Installing a home fire sprinkler system is hardly a weekend DIY because it involves intricate wiring and piping. You also need contracting, plumbing, and electrical experience for this job, which could lead to flooding and water damage when done improperly. A local fire sprinkler company will help ensure your indoor fire system is installed to work when it’s needed most.
FAQs About Residential Fire Sprinklers
How do fire sprinklers work?
A home fire sprinkler system reduces heat, flames, and smoke within seconds. Fire sprinkler systems hide in walls with sprinkler heads running along the piping throughout your home.
When the air surrounding a sprinkler reaches a specific temperature, the heads closest to the fire activate and release anywhere from 10 to 25 gallons of water per minute.
Why should I install a fire sprinkler system in my home?
The NFPA model codes and International Residential Code (IRC) mandate that all new one- and two-family homes have fire sprinkler systems.
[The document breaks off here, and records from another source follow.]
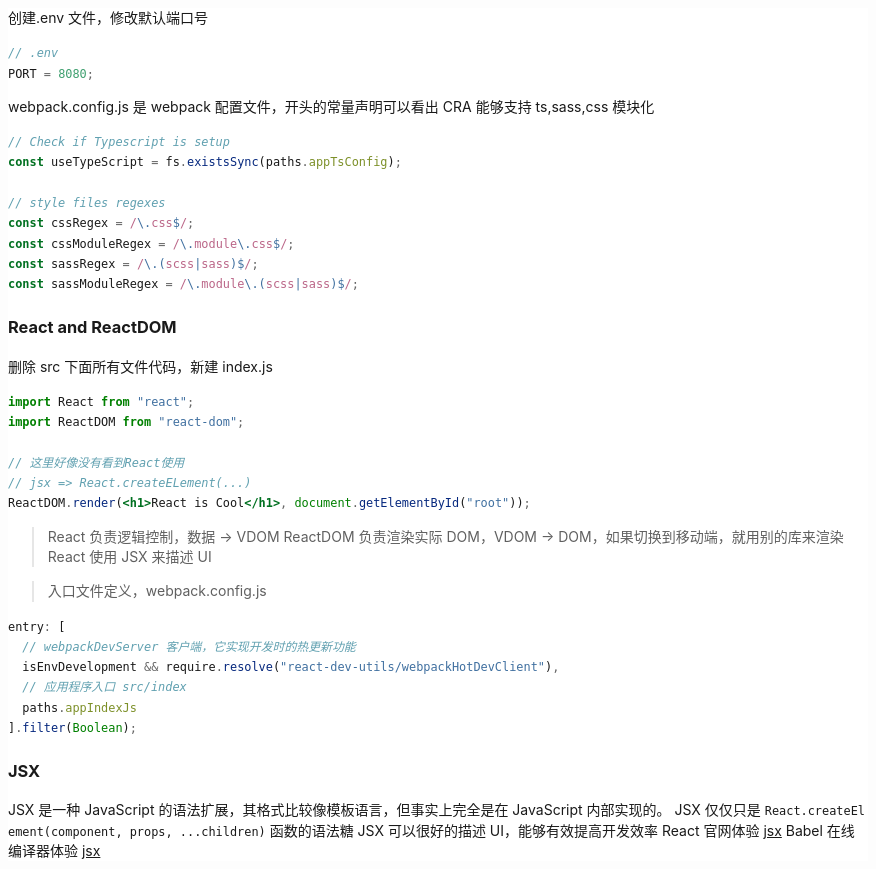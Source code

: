 创建.env 文件，修改默认端口号

```js
// .env
PORT = 8080;
```

webpack.config.js 是 webpack 配置文件，开头的常量声明可以看出 CRA 能够支持 ts,sass,css 模块化

```js
// Check if Typescript is setup
const useTypeScript = fs.existsSync(paths.appTsConfig);

// style files regexes
const cssRegex = /\.css$/;
const cssModuleRegex = /\.module\.css$/;
const sassRegex = /\.(scss|sass)$/;
const sassModuleRegex = /\.module\.(scss|sass)$/;
```

### React and ReactDOM

删除 src 下面所有文件代码，新建 index.js

```jsx
import React from "react";
import ReactDOM from "react-dom";

// 这里好像没有看到React使用
// jsx => React.createELement(...)
ReactDOM.render(<h1>React is Cool</h1>, document.getElementById("root"));
```

> React 负责逻辑控制，数据 -> VDOM
> ReactDOM 负责渲染实际 DOM，VDOM -> DOM，如果切换到移动端，就用别的库来渲染
> React 使用 JSX 来描述 UI

> 入口文件定义，webpack.config.js

```js
entry: [
  // webpackDevServer 客户端，它实现开发时的热更新功能
  isEnvDevelopment && require.resolve("react-dev-utils/webpackHotDevClient"),
  // 应用程序入口 src/index
  paths.appIndexJs
].filter(Boolean);
```

### JSX

JSX 是一种 JavaScript 的语法扩展，其格式比较像模板语言，但事实上完全是在 JavaScript 内部实现的。
JSX 仅仅只是 `React.createElement(component, props, ...children)` 函数的语法糖
JSX 可以很好的描述 UI，能够有效提高开发效率
React 官网体验 [jsx](https://zh-hans.reactjs.org/)
Babel 在线编译器体验 [jsx](https://babeljs.io/repl/#?presets=react&code_lz=GYVwdgxgLglg9mABACwKYBt1wBQEpEDeAUIogE6pQhlIA8AJjAG4B8AEhlogO5xnr0AhLQD0jVgG4iAXyJA)
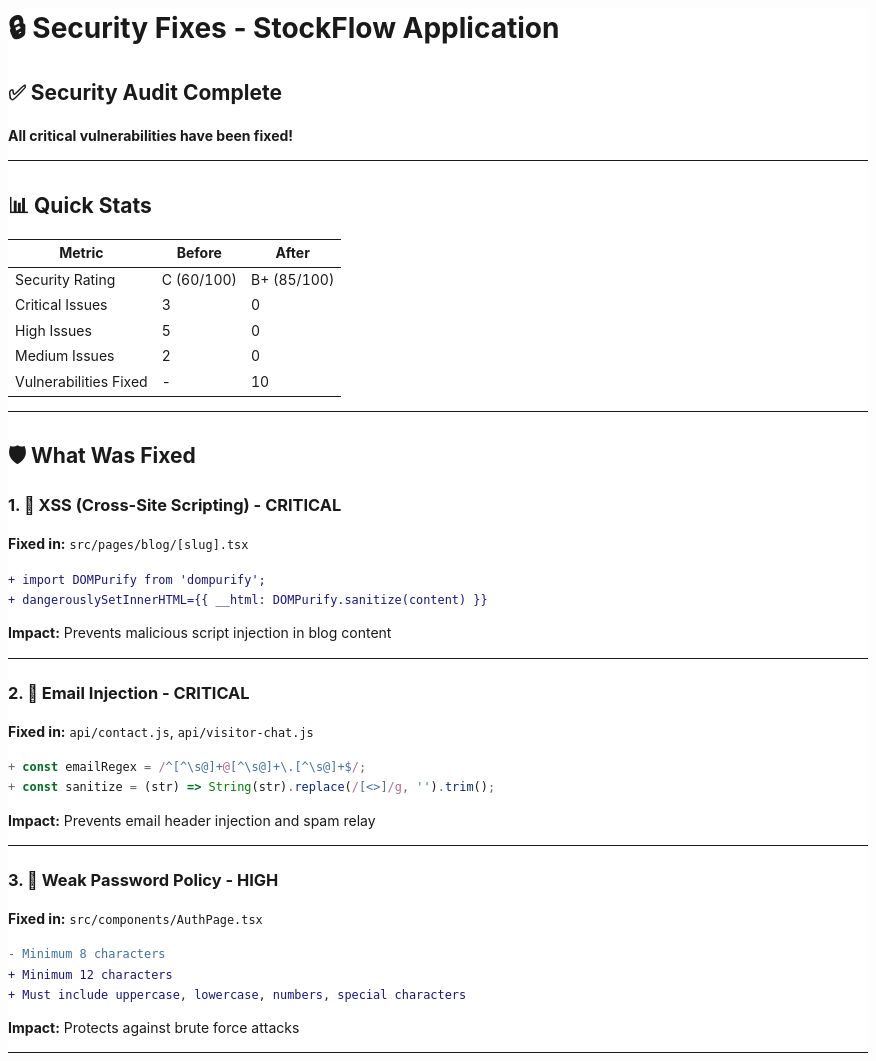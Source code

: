 # 🔒 Security Fixes - StockFlow Application

## ✅ Security Audit Complete

**All critical vulnerabilities have been fixed!**

---

## 📊 Quick Stats

| Metric | Before | After |
|--------|--------|-------|
| Security Rating | C (60/100) | B+ (85/100) |
| Critical Issues | 3 | 0 |
| High Issues | 5 | 0 |
| Medium Issues | 2 | 0 |
| Vulnerabilities Fixed | - | 10 |

---

## 🛡️ What Was Fixed

### 1. 🚨 XSS (Cross-Site Scripting) - **CRITICAL**
**Fixed in:** `src/pages/blog/[slug].tsx`
```diff
+ import DOMPurify from 'dompurify';
+ dangerouslySetInnerHTML={{ __html: DOMPurify.sanitize(content) }}
```
**Impact:** Prevents malicious script injection in blog content

---

### 2. 📧 Email Injection - **CRITICAL**
**Fixed in:** `api/contact.js`, `api/visitor-chat.js`
```javascript
+ const emailRegex = /^[^\s@]+@[^\s@]+\.[^\s@]+$/;
+ const sanitize = (str) => String(str).replace(/[<>]/g, '').trim();
```
**Impact:** Prevents email header injection and spam relay

---

### 3. 🔑 Weak Password Policy - **HIGH**
**Fixed in:** `src/components/AuthPage.tsx`
```diff
- Minimum 8 characters
+ Minimum 12 characters
+ Must include uppercase, lowercase, numbers, special characters
```
**Impact:** Protects against brute force attacks

---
However, all municipalities are different. The best way to determine if your municipality requires fire sprinklers is to contact your state fire marshal’s office.
Plus, why exclude key safety measures? A sprinkler system can be the first line of defense in putting out a fire and alerting your family of emergencies.
What other projects should I do at the same time?
While on the subject of prevention and safety, it’s wise for homeowners to also consider adding smoke alarms, carbon monoxide detectors, and fire extinguishers where necessary. A home security system will also help protect your home. Many home security companies offer fire and smoke protection and carbon monoxide detectors in some of their packages. If the system detects carbon monoxide or smoke from a fire, it will automatically contact the monitoring station to alert the authorities.